Task brief
Below are records; repeat them all exactly.
Supplied data section start
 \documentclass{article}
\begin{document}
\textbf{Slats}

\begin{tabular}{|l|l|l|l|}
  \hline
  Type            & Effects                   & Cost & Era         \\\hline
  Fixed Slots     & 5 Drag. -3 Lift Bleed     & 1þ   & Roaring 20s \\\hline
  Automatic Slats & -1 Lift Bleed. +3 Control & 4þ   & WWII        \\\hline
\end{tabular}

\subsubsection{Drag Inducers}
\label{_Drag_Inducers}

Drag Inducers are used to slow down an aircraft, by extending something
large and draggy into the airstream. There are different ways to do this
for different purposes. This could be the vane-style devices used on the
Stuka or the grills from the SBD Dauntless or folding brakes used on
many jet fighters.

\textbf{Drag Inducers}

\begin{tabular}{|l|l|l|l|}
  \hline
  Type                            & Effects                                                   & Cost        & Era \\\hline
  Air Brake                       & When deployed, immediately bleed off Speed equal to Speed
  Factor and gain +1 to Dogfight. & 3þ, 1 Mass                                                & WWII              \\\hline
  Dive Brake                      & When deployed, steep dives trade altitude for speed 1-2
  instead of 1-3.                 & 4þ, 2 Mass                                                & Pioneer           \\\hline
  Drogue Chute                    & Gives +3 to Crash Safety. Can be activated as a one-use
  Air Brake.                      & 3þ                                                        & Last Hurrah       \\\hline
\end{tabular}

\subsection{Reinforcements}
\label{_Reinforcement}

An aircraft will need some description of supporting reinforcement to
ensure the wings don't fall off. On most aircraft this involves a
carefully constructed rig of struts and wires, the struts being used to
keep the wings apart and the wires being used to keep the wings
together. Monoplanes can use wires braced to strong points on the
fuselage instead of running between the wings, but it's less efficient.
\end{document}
Supplied data section end
Task result
 \documentclass{article}
\begin{document}
\textbf{Slats}

\begin{tabular}{|l|l|l|l|}
  \hline
  Type            & Effects                   & Cost & Era         \\\hline
  Fixed Slots     & 5 Drag. -3 Lift Bleed     & 1þ   & Roaring 20s \\\hline
  Automatic Slats & -1 Lift Bleed. +3 Control & 4þ   & WWII        \\\hline
\end{tabular}

\subsubsection{Drag Inducers}
\label{_Drag_Inducers}

Drag Inducers are used to slow down an aircraft, by extending something
large and draggy into the airstream. There are different ways to do this
for different purposes. This could be the vane-style devices used on the
Stuka or the grills from the SBD Dauntless or folding brakes used on
many jet fighters.

\textbf{Drag Inducers}

\begin{tabular}{|l|l|l|l|}
  \hline
  Type                            & Effects                                                   & Cost        & Era \\\hline
  Air Brake                       & When deployed, immediately bleed off Speed equal to Speed
  Factor and gain +1 to Dogfight. & 3þ, 1 Mass                                                & WWII              \\\hline
  Dive Brake                      & When deployed, steep dives trade altitude for speed 1-2
  instead of 1-3.                 & 4þ, 2 Mass                                                & Pioneer           \\\hline
  Drogue Chute                    & Gives +3 to Crash Safety. Can be activated as a one-use
  Air Brake.                      & 3þ                                                        & Last Hurrah       \\\hline
\end{tabular}

\subsection{Reinforcements}
\label{_Reinforcement}

An aircraft will need some description of supporting reinforcement to
ensure the wings don't fall off. On most aircraft this involves a
carefully constructed rig of struts and wires, the struts being used to
keep the wings apart and the wires being used to keep the wings
together. Monoplanes can use wires braced to strong points on the
fuselage instead of running between the wings, but it's less efficient.
\end{document}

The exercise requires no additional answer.